DESCRIPTION OF THE TASK: Reproduce exactly, and only, the lines below from the one containing "- **Advanced**: 85%" through the one containing "- **Faiblesses détectées**: Précision".

SOURCE DATA:

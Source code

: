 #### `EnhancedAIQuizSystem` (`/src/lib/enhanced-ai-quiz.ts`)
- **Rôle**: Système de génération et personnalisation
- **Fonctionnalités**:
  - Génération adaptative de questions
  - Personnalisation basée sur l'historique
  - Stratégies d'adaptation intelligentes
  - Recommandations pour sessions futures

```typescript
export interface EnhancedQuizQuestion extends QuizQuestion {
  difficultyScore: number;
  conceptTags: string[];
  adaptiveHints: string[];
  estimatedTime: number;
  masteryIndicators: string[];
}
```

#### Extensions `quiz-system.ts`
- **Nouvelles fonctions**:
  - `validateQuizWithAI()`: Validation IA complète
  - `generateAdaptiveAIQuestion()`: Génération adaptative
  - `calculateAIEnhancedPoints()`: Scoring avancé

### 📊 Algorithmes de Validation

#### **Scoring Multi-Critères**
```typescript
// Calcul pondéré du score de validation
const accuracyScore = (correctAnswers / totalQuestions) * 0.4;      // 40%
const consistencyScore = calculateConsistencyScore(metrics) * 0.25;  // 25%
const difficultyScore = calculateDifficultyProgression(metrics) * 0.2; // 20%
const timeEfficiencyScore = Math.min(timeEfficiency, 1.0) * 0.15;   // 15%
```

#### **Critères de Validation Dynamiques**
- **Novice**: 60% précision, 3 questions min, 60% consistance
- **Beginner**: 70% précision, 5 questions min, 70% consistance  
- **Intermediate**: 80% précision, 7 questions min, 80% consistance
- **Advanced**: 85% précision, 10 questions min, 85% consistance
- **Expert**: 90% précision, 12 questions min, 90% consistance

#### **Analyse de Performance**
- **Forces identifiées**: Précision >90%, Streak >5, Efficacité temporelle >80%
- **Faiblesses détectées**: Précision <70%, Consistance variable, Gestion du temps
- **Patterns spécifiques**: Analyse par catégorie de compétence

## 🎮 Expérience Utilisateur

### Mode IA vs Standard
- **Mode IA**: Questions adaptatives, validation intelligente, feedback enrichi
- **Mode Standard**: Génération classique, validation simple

EXERCISE ANSWER:
- **Advanced**: 85% précision, 10 questions min, 85% consistance
- **Expert**: 90% précision, 12 questions min, 90% consistance

#### **Analyse de Performance**
- **Forces identifiées**: Précision >90%, Streak >5, Efficacité temporelle >80%
- **Faiblesses détectées**: Précision <70%, Consistance variable, Gestion du temps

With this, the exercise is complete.